When the last I/O device is turned on in the above-mentioned input sequence, the output of the decoder 14 is "7", which is active, and this is connected to the input of the DFF 15. This DFF 15 is a circuit for switching the current detection circuit 10 to an overcurrent circuit,
I/O when decoder output “7” is active
When an inrush current of the device n is detected, the latch e connected to the DFF 15 becomes active, and the current detection circuit thereafter operates as an overcurrent detection circuit.

From now on, no inrush current should flow through the I/O devices 0 to n, and if the current detection circuit 10 detects a P-P current in this state, it will be treated as an overcurrent and will be activated by the ON pulse from the transistor Tr and the latch. The condition that both inputs are "0" is established between the input signals from and to the gate circuit G1. As a result, the latch becomes active, turning on the transistor Trb shown in FIG. 1, energizing the relay RLB, and breaking the relay contact r1b. This allows I/
The DC power supplies for driving the O devices 0 to n are cut off.

By mounting this circuit on a hard disk controller or the like instead of a power supply device, it becomes possible to add this function only when a hard disk is needed without providing redundancy to the power supply.

〔Effect of the invention〕

According to the present invention, it is possible to implement sequential power-on with a simple configuration, and it is also possible to handle inrush current at power-on and overcurrent during normal operation separately, thereby achieving hardware simplification.

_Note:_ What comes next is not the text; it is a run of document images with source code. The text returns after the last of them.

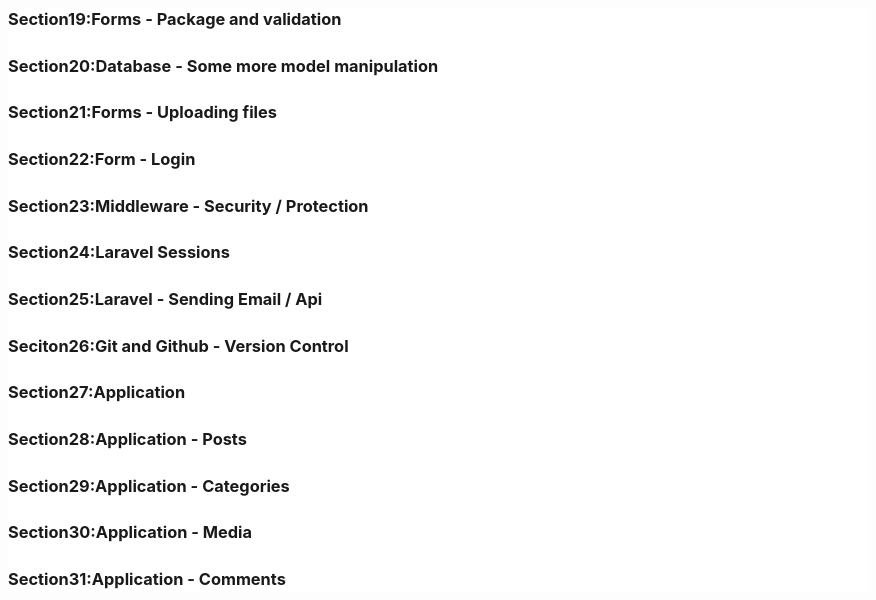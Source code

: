 ### Section19:Forms - Package and validation

### Section20:Database - Some more model manipulation

### Section21:Forms - Uploading files

### Section22:Form - Login

### Section23:Middleware - Security / Protection

### Section24:Laravel Sessions

### Section25:Laravel - Sending Email / Api

### Seciton26:Git and Github - Version Control

### Section27:Application

### Section28:Application - Posts

### Section29:Application - Categories

### Section30:Application - Media

### Section31:Application - Comments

[Brief explanation of drawings]

Fig. 1 is a diagram showing the configuration of a power supply control circuit according to one embodiment of the present invention, Fig. 2 is an internal configuration diagram of a power supply sequence control circuit, Fig. 3 is a diagram showing inrush power supply waveforms, and Fig. 4 is a set value. FIG. 2 is a diagram showing the relationship between the connection order of the I/O devices and the connection order of the I/O devices. In Figure 2, 10 is a current detection circuit, 11 is a monostable multivibrator, 1
3 is a counter, 14 is a decoder, 16, 17, 1
8-1 to 18-n are latches.

Claims (1)

[Scope of Claims] 1. Current detection means for detecting a peak-to-peak current of a predetermined value or more with respect to a feedback current flowing from an applied power source or a power-supplied device to a power source; and a delay in the output signal from the current detection means. a delay means; a counting means for performing a counting operation according to an output signal of the delay means; a decoding means for decoding the output of the counting means; a latch means for holding the output of the decoding means; It is equipped with a switch means for controlling power-on to the corresponding power-supplied devices by an output, and a power-on completion detection means for detecting that power-on to all the power-supplied devices has been completed, and a feedback current or Each time a peak-to-peak current equal to or higher than a predetermined value is detected regarding the inrush current, the counting means performs a count operation, and the latch means and switch means corresponding to the output of the counting means are operated. Turn on the power to the power supplied devices in sequence, and after turning on the power,
A power supply control system characterized in that the output of the current detection means is input to overcurrent detection and holding means based on the output of the power-on completion detection means.